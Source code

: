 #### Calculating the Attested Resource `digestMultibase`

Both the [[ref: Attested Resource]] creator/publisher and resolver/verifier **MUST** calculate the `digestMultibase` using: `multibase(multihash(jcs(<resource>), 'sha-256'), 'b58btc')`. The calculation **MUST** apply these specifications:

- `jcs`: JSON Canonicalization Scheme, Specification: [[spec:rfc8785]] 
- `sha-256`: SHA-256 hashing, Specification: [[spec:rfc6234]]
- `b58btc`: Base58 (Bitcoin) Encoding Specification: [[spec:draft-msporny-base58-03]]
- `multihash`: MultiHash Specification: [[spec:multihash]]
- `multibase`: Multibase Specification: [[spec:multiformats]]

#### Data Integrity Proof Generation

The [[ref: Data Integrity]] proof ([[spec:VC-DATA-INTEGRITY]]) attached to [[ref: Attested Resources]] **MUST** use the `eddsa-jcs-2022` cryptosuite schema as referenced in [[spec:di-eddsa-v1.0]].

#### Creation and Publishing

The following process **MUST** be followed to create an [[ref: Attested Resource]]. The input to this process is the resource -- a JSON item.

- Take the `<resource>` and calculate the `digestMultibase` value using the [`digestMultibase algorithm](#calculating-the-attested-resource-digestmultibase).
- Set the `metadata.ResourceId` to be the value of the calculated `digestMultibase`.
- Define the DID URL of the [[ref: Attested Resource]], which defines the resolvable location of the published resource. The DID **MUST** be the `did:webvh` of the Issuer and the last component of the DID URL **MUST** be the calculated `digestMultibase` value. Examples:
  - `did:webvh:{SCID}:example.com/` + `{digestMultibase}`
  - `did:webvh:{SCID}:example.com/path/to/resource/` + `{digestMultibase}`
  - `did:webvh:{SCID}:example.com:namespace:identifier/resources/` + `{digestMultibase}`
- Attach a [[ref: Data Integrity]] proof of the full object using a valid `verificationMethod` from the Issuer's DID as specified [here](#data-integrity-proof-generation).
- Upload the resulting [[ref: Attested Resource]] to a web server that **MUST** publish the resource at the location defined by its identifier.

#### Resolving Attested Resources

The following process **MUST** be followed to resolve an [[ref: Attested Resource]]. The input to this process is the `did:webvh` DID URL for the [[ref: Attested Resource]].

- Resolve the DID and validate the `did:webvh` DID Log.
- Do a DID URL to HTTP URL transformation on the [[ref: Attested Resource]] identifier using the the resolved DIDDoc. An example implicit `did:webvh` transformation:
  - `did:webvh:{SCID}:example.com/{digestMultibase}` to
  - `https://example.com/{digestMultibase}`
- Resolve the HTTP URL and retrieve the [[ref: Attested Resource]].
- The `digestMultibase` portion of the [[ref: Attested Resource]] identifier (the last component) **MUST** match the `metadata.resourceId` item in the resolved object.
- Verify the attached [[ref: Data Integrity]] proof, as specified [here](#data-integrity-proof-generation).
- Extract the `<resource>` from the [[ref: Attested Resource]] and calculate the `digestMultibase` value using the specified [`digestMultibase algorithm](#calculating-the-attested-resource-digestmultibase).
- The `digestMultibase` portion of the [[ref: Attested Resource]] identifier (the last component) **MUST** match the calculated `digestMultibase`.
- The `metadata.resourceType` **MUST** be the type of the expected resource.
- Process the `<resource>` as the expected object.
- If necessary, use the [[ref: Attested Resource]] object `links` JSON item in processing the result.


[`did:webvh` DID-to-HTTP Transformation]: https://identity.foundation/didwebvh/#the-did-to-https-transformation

- _WHAT YOU ARE ASKED TO DO_
Write the data above out again in full, with every word as given.

- _EXERCISE ANSWER_
Source code

: #### Calculating the Attested Resource `digestMultibase`

Both the [[ref: Attested Resource]] creator/publisher and resolver/verifier **MUST** calculate the `digestMultibase` using: `multibase(multihash(jcs(<resource>), 'sha-256'), 'b58btc')`. The calculation **MUST** apply these specifications:

- `jcs`: JSON Canonicalization Scheme, Specification: [[spec:rfc8785]] 
- `sha-256`: SHA-256 hashing, Specification: [[spec:rfc6234]]
- `b58btc`: Base58 (Bitcoin) Encoding Specification: [[spec:draft-msporny-base58-03]]
- `multihash`: MultiHash Specification: [[spec:multihash]]
- `multibase`: Multibase Specification: [[spec:multiformats]]

#### Data Integrity Proof Generation

The [[ref: Data Integrity]] proof ([[spec:VC-DATA-INTEGRITY]]) attached to [[ref: Attested Resources]] **MUST** use the `eddsa-jcs-2022` cryptosuite schema as referenced in [[spec:di-eddsa-v1.0]].

#### Creation and Publishing

The following process **MUST** be followed to create an [[ref: Attested Resource]]. The input to this process is the resource -- a JSON item.

- Take the `<resource>` and calculate the `digestMultibase` value using the [`digestMultibase algorithm](#calculating-the-attested-resource-digestmultibase).
- Set the `metadata.ResourceId` to be the value of the calculated `digestMultibase`.
- Define the DID URL of the [[ref: Attested Resource]], which defines the resolvable location of the published resource. The DID **MUST** be the `did:webvh` of the Issuer and the last component of the DID URL **MUST** be the calculated `digestMultibase` value. Examples:
  - `did:webvh:{SCID}:example.com/` + `{digestMultibase}`
  - `did:webvh:{SCID}:example.com/path/to/resource/` + `{digestMultibase}`
  - `did:webvh:{SCID}:example.com:namespace:identifier/resources/` + `{digestMultibase}`
- Attach a [[ref: Data Integrity]] proof of the full object using a valid `verificationMethod` from the Issuer's DID as specified [here](#data-integrity-proof-generation).
- Upload the resulting [[ref: Attested Resource]] to a web server that **MUST** publish the resource at the location defined by its identifier.

#### Resolving Attested Resources

The following process **MUST** be followed to resolve an [[ref: Attested Resource]]. The input to this process is the `did:webvh` DID URL for the [[ref: Attested Resource]].

- Resolve the DID and validate the `did:webvh` DID Log.
- Do a DID URL to HTTP URL transformation on the [[ref: Attested Resource]] identifier using the the resolved DIDDoc. An example implicit `did:webvh` transformation:
  - `did:webvh:{SCID}:example.com/{digestMultibase}` to
  - `https://example.com/{digestMultibase}`
- Resolve the HTTP URL and retrieve the [[ref: Attested Resource]].
- The `digestMultibase` portion of the [[ref: Attested Resource]] identifier (the last component) **MUST** match the `metadata.resourceId` item in the resolved object.
- Verify the attached [[ref: Data Integrity]] proof, as specified [here](#data-integrity-proof-generation).
- Extract the `<resource>` from the [[ref: Attested Resource]] and calculate the `digestMultibase` value using the specified [`digestMultibase algorithm](#calculating-the-attested-resource-digestmultibase).
- The `digestMultibase` portion of the [[ref: Attested Resource]] identifier (the last component) **MUST** match the calculated `digestMultibase`.
- The `metadata.resourceType` **MUST** be the type of the expected resource.
- Process the `<resource>` as the expected object.
- If necessary, use the [[ref: Attested Resource]] object `links` JSON item in processing the result.


[`did:webvh` DID-to-HTTP Transformation]: https://identity.foundation/didwebvh/#the-did-to-https-transformation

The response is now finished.